The man known as Caedmon, of uncertain age, came to the monastery as a labourer around 657 A.D. By the time Bede had become the great scholar of Wearmouth & Jarrow some twenty-three years later it was a legend. It survives in the seventeen manuscripts of Bede’s Historia Eccclesiastica Gentis Angloram or Ecclesiastical History.
It has its origins in an oral Western Germanic tradition some three to four hundred years older. It would not have been unusual for farm workers after long days of toil to recite songs & verse, especially to the accompaniment of harps & viols. The form of the double verse & alliteration was developed many years later in fourteenth century poems such as Sir Gawain & the Green Knight & Langland’s Piers Plowman.

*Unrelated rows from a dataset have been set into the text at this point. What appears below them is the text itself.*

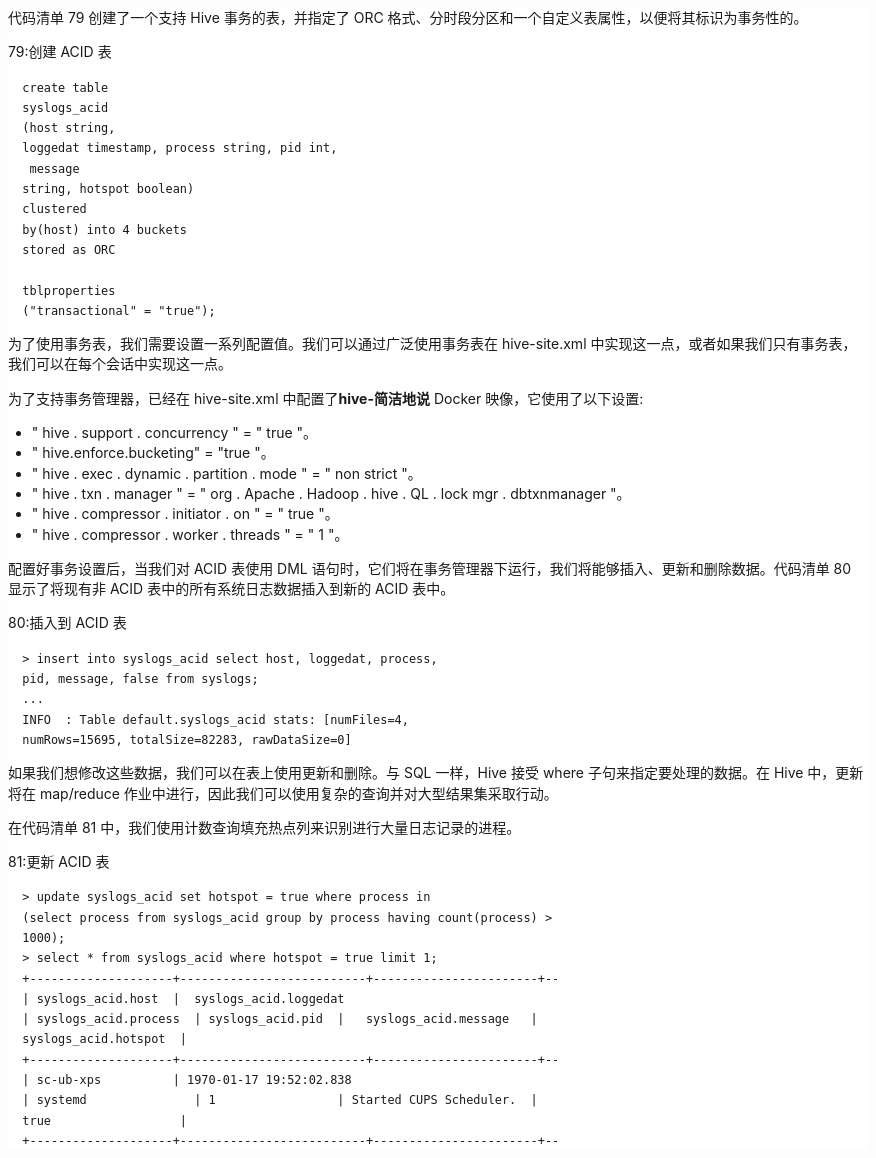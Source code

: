 代码清单 79 创建了一个支持 Hive 事务的表，并指定了 ORC 格式、分时段分区和一个自定义表属性，以便将其标识为事务性的。

 79:创建 ACID 表

```
  create table
  syslogs_acid 
  (host string,
  loggedat timestamp, process string, pid int, 
   message
  string, hotspot boolean) 
  clustered
  by(host) into 4 buckets 
  stored as ORC

  tblproperties
  ("transactional" = "true");

```

为了使用事务表，我们需要设置一系列配置值。我们可以通过广泛使用事务表在 hive-site.xml 中实现这一点，或者如果我们只有事务表，我们可以在每个会话中实现这一点。

为了支持事务管理器，已经在 hive-site.xml 中配置了**hive-简洁地说** Docker 映像，它使用了以下设置:

*   " hive . support . concurrency " = " true "。
*   " hive.enforce.bucketing" = "true "。
*   " hive . exec . dynamic . partition . mode " = " non strict "。
*   " hive . txn . manager " = " org . Apache . Hadoop . hive . QL . lock mgr . dbtxnmanager "。
*   " hive . compressor . initiator . on " = " true "。
*   " hive . compressor . worker . threads " = " 1 "。

配置好事务设置后，当我们对 ACID 表使用 DML 语句时，它们将在事务管理器下运行，我们将能够插入、更新和删除数据。代码清单 80 显示了将现有非 ACID 表中的所有系统日志数据插入到新的 ACID 表中。

 80:插入到 ACID 表

```
  > insert into syslogs_acid select host, loggedat, process,
  pid, message, false from syslogs;
  ...
  INFO  : Table default.syslogs_acid stats: [numFiles=4,
  numRows=15695, totalSize=82283, rawDataSize=0]

```

如果我们想修改这些数据，我们可以在表上使用更新和删除。与 SQL 一样，Hive 接受 where 子句来指定要处理的数据。在 Hive 中，更新将在 map/reduce 作业中进行，因此我们可以使用复杂的查询并对大型结果集采取行动。

在代码清单 81 中，我们使用计数查询填充热点列来识别进行大量日志记录的进程。

 81:更新 ACID 表

```
  > update syslogs_acid set hotspot = true where process in
  (select process from syslogs_acid group by process having count(process) >
  1000);
  > select * from syslogs_acid where hotspot = true limit 1;
  +--------------------+--------------------------+-----------------------+--
  | syslogs_acid.host  |  syslogs_acid.loggedat  
  | syslogs_acid.process  | syslogs_acid.pid  |   syslogs_acid.message   |
  syslogs_acid.hotspot  |
  +--------------------+--------------------------+-----------------------+--
  | sc-ub-xps          | 1970-01-17 19:52:02.838 
  | systemd               | 1                 | Started CUPS Scheduler.  |
  true                  |
  +--------------------+--------------------------+-----------------------+--

```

Because English (Middle English or otherwise) is notoriously difficult to rhyme (possibly due to case changes & inflectives) much early poetry was alliterative & strangely, in dactylic hexameter, not unlike classical epic poetry. Gleemen & minstrels performed much of this work from memory. It was a society that was fundamentally illiterate. Because of this much of the performance was in the very sound of the words. Strong assonant vowel rhyming & aural effects were greatly appreciated by an audience that could not read for itself. We tend to take the fact that we read quietly to ourselves, for our own amusement or edification for granted. In earlier times this practise would have seemed unusual for the majority, including the literate.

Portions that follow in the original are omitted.